**WORK ORDER:** For the records below, give the number of lines that include the string "filemtime". Nothing else belongs in the answer.

**GIVEN RECORDS:**
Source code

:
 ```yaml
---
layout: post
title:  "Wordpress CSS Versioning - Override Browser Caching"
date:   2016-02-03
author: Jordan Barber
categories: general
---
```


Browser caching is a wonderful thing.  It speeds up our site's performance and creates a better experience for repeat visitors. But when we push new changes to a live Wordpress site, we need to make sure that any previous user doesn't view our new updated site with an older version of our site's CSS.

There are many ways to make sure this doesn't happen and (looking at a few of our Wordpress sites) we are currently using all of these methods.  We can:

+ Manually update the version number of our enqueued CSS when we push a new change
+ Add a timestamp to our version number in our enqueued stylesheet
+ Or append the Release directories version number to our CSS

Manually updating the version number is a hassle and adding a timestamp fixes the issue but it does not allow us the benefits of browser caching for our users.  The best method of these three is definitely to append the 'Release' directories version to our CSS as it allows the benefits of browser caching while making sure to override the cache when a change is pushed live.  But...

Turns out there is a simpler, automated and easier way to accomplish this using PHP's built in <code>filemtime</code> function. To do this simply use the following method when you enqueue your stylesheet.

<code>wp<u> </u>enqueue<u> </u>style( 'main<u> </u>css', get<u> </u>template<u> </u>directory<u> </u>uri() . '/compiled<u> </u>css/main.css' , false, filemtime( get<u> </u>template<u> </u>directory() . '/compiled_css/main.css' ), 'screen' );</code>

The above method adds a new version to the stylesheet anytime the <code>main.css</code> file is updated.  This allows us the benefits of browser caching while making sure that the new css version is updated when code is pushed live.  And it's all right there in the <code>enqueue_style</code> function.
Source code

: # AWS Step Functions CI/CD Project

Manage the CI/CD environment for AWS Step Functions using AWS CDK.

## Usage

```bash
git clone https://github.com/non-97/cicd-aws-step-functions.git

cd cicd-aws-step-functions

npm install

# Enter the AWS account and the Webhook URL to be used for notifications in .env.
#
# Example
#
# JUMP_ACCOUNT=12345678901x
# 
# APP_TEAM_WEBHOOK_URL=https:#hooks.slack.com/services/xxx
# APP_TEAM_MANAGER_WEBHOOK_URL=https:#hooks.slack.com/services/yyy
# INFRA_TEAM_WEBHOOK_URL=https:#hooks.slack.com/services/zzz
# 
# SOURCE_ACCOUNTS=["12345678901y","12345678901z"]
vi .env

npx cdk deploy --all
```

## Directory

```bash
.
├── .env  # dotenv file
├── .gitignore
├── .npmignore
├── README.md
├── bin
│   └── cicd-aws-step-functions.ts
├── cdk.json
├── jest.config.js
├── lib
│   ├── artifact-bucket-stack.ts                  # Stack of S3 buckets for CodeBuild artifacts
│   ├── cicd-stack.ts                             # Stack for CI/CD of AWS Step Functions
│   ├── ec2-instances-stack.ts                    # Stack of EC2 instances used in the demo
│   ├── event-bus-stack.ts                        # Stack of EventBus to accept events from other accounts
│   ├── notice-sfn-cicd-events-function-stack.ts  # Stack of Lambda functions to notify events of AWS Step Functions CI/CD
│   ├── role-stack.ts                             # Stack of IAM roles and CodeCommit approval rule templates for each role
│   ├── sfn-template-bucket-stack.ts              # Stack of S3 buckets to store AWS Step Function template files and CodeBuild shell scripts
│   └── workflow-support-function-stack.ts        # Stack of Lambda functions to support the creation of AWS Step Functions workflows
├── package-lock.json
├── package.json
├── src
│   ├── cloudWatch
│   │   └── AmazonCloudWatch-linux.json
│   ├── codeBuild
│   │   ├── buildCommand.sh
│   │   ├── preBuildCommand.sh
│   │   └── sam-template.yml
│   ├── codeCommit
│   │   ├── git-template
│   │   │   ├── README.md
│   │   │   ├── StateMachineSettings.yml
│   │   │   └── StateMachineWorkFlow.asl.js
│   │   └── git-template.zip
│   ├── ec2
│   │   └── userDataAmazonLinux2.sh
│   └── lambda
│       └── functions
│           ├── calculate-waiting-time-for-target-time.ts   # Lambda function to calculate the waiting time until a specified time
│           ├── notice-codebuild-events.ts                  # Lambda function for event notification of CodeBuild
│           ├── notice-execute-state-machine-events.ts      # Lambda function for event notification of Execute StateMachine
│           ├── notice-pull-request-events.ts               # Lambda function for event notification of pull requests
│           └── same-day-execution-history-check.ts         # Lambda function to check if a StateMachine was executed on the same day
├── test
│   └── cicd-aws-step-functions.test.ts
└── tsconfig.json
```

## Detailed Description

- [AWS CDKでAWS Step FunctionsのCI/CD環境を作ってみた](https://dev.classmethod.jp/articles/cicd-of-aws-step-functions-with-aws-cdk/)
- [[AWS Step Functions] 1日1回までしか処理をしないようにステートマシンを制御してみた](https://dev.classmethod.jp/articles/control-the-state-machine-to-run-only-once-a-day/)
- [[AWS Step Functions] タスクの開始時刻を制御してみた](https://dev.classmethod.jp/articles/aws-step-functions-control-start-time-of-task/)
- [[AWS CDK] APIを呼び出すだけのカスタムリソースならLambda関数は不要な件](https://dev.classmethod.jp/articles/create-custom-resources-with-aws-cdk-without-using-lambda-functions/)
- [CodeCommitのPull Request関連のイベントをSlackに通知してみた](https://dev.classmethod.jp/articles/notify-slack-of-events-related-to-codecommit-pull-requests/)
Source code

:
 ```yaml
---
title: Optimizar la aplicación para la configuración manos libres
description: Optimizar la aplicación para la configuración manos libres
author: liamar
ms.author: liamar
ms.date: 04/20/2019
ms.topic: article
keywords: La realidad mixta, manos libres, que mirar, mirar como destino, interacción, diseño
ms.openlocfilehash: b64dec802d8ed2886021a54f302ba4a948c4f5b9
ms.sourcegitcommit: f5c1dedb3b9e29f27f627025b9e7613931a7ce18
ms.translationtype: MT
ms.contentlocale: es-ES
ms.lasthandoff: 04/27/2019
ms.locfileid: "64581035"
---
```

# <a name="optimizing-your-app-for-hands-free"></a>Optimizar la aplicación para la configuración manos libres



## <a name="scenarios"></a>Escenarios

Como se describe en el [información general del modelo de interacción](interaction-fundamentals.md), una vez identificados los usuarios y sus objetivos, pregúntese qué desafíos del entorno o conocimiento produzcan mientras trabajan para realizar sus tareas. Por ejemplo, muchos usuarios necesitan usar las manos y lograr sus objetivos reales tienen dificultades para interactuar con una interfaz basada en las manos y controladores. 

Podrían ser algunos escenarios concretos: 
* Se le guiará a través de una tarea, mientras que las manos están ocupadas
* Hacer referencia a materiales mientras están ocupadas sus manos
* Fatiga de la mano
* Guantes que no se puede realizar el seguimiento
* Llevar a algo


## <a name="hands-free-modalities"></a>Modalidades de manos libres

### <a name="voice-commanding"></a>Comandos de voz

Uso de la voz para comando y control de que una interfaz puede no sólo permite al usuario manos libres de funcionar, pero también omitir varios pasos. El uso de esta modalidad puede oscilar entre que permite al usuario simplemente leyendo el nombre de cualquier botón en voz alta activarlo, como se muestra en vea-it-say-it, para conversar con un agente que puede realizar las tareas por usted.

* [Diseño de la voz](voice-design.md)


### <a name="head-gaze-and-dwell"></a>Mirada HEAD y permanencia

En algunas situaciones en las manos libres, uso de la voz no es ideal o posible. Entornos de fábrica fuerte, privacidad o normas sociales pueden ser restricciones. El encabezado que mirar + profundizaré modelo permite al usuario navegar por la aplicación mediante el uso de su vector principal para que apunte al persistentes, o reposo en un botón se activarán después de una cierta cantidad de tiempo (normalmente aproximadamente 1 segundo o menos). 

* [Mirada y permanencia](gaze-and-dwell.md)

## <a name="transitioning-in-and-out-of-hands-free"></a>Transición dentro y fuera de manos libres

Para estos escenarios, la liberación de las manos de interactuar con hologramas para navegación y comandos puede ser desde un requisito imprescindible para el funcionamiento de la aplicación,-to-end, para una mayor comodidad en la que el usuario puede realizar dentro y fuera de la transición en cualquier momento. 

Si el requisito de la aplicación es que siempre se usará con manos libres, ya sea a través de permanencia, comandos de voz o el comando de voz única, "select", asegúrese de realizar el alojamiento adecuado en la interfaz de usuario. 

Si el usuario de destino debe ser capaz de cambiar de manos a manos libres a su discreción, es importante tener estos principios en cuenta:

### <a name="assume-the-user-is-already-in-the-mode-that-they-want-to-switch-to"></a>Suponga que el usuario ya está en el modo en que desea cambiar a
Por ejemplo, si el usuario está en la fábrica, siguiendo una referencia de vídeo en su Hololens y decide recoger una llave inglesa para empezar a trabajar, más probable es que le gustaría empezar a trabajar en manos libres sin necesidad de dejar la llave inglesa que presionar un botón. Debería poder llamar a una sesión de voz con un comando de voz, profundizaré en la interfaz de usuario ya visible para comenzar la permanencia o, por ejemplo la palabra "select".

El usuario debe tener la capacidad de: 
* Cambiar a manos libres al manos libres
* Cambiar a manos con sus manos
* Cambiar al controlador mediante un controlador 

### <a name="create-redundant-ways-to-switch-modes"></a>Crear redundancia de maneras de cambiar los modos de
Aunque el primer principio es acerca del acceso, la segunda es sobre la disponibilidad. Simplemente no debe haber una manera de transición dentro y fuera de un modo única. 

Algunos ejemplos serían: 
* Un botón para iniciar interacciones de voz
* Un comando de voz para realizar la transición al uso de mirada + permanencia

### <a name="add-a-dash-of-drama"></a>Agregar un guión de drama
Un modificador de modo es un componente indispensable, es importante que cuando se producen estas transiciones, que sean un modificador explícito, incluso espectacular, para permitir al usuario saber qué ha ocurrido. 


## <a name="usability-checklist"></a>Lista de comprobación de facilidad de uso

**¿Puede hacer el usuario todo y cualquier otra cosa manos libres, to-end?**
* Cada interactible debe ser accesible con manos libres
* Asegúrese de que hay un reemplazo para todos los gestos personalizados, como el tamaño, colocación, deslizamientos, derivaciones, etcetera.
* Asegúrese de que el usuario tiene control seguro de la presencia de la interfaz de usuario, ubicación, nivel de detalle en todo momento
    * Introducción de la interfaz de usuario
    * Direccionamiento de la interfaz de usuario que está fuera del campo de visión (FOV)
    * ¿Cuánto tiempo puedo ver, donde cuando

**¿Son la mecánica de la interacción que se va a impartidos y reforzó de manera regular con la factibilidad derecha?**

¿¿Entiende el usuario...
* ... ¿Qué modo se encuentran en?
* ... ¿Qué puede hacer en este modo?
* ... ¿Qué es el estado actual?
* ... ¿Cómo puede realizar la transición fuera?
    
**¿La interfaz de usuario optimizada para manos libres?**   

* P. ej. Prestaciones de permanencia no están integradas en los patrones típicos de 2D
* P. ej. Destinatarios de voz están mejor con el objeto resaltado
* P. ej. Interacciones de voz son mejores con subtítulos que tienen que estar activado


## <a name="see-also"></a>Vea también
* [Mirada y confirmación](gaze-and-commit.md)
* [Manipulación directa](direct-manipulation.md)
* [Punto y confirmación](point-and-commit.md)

**TASK RESULT:** 2